Spark Infrastructure has reported a 9.1 per cent drop in first-half profit to $52.8 million and is urging the electricity regulator to reassess how much revenue networks are allowed to recover from customers.
Spark, which part-owns power networks in Victoria, SA and NSW, on Tuesday said total income for the six months to June 30 fell 9.5 per cent to $146.5 million while capital expenditure for the same period rose 11 per cent.
Managing director and chief executive Rick Francis said Spark supported the drive towards more renewable energy and urged the Australian Energy Regulator to amend the rate of return guideline (RORG) finalised just eight months ago to help spending on connecting new projects to the grid.

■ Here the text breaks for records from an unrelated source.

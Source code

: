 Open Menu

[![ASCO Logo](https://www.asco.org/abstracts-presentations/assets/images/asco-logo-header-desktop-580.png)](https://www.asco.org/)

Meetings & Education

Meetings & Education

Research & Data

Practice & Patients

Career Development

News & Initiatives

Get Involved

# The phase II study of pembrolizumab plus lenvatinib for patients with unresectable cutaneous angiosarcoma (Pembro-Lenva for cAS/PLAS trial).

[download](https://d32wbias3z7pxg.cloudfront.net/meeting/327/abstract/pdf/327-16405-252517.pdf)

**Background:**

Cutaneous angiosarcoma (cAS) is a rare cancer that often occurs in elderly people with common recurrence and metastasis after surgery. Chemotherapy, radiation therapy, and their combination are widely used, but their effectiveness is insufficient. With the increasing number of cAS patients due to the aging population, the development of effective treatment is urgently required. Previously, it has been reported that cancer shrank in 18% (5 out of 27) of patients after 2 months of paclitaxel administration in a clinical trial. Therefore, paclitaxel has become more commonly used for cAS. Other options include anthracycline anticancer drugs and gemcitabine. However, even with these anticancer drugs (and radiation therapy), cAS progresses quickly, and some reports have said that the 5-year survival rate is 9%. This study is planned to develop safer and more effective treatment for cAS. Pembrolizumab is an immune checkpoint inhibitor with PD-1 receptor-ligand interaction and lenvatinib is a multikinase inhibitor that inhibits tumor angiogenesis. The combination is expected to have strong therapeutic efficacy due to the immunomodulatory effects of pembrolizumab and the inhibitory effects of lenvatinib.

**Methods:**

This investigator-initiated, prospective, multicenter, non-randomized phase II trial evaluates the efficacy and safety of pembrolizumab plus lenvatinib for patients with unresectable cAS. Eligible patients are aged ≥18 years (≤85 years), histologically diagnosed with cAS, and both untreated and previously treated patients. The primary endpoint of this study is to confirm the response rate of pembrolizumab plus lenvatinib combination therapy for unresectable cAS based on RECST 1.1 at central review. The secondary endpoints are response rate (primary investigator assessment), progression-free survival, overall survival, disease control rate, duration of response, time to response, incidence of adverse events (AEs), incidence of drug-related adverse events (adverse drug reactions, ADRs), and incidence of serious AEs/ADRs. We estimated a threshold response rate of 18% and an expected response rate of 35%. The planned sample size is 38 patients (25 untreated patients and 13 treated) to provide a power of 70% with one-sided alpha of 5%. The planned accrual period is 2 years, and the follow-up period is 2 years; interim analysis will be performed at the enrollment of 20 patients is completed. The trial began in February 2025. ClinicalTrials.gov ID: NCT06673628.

“There is a pressing need to revisit the new RORG, which has already become outdated in a very short space of time due to the current uncertainty and volatility in the markets,” Mr Francis said.
“What we can’t afford to have happen is for inflexible regulatory processes to stymie building of these investments which are urgently needed in the grid.”
Spark reactivated its dividend reinvestment program and trimmed its interim distribution by half a cent to 7.5 cents.
It said it would pay the same or more with its full-year results.
Royal Bank of Canada analyst James Nevin said the result was solid but he would remain cautious unless Spark could lower operating costs or invest in renewable generation at attractive rates.
“Upcoming headwinds on lower allowed rate of return, lower interest rates and the escalating cash tax paying position … (we think) mean SKI needs to cut distributions again from FY21,” he wrote.